The primary Ulta Magnificence mini-shops will open in Goal in August
Starting in August, Target customers will be able to go to select big box stores and buy premium brands of mascara, lipstick and hairspray that they normally only find in specialty stores or the mall.
Ulta Beauty said Wednesday that it will be opening its first beauty stores in Target next month. The mini-shops will offer an assortment of more than 50 prestige brands for make-up, skin care and hair, including Clinique, Urban Decay, Tarte, MAC Cosmetics, Drybar, Jack Black and Ariana Grande.
Target will also sell the curated product mix on its website.
The retailers want to open more than 100 stores by the end of the year and grow to a total of 800 stores over the next few years. That means more than a third of Target stores across the country could at some point have a mini-Ulta shop. Each store will be about 1,000 square feet – about one-tenth the size of a typical Ulta store.
By setting up a scaled-down, colorful beauty shop in Target, both retailers are hoping to attract new shoppers, build customer loyalty, and drive store visits.
Target must prove it can continue to grow – even after gaining billions in market share during the pandemic – as it faces challenging year-on-year comparisons. Ulta Beauty, on the other hand, wants to introduce itself to a new customer base and take advantage of the return of socializing, traveling and working in the office as more and more people swap face masks for lip gloss.
Target’s like-for-like sales, a key metric tracking sales in stores that have been open for at least 13 months and online, increased 19.3% year over year for the fiscal year ended Jan. 30. Ulta like-for-like sales for the fiscal year ended January 30th decreased 17.9% year over year.
Target’s shares are up 44% so far this year, hitting an all-time high on Tuesday. Ulta is up 16% so far this year.
Christina Hennington, Target’s Chief Growth Officer, said in an interview that she is confident that both companies will benefit from the store opening and gain market share in the beauty space. She said the big box retailer has a track record with other “shop-in-shops” in its stores, including one for Levi’s and Disney.
“We strongly believe that this will be incremental and will actually increase traffic to both Target and Ulta as they introduce their brands and experience to more guests,” she said.
Target announced the deal with Ulta in November but declined to share the terms of the deal.

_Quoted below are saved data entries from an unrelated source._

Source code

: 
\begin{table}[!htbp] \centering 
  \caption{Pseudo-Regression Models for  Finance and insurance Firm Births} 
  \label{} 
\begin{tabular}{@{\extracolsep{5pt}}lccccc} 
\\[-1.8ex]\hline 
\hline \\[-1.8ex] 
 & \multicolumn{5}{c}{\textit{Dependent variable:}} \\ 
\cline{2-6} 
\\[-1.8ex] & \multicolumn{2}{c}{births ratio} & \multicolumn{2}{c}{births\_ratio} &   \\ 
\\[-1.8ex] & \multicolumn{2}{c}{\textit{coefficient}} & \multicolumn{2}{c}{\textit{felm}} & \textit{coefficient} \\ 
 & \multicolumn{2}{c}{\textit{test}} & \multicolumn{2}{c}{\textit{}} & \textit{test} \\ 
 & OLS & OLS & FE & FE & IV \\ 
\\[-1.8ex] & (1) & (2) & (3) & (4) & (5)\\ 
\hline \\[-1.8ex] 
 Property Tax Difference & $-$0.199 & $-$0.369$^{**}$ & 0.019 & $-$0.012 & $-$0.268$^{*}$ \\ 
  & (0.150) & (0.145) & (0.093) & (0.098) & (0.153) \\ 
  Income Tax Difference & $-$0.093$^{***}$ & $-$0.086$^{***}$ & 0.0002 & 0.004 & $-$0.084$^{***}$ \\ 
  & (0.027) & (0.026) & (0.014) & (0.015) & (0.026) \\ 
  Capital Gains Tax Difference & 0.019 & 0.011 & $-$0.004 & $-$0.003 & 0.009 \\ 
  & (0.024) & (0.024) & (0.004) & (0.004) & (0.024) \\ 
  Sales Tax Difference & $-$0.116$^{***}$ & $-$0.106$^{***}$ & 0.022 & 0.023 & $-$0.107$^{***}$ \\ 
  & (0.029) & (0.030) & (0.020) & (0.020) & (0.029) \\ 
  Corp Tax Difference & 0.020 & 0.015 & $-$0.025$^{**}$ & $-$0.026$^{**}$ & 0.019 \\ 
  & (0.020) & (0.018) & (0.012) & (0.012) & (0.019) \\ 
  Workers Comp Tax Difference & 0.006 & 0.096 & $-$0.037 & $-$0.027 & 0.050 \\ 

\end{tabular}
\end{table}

On Wednesday, retailers shared the list of featured brands, first-time locations, and fresh renders that feature backlit makeup displays and eye-catching orange and pink signs.
In each store, Target employees are specially trained by Ulta to recommend beauty products. Customers can also try on makeup products with testers – a feature that can be temporarily suspended depending on the status of the pandemic.
Kecia Steelman, chief operating officer of Ulta Beauty, said the minishops will have special displays and seasonal offerings like lotions or skin care products during the winter.
But they’re not the only retailers looking for beauty. Target’s rival Kohl’s has partnered with Sephora to open at least 850 stores in its stores by 2023. Target and Kohl’s are also trying to steal shares in beauty counters, makeup boutiques, and direct-sale brands from department stores. In suburban malls, they often go head-to-head in other categories.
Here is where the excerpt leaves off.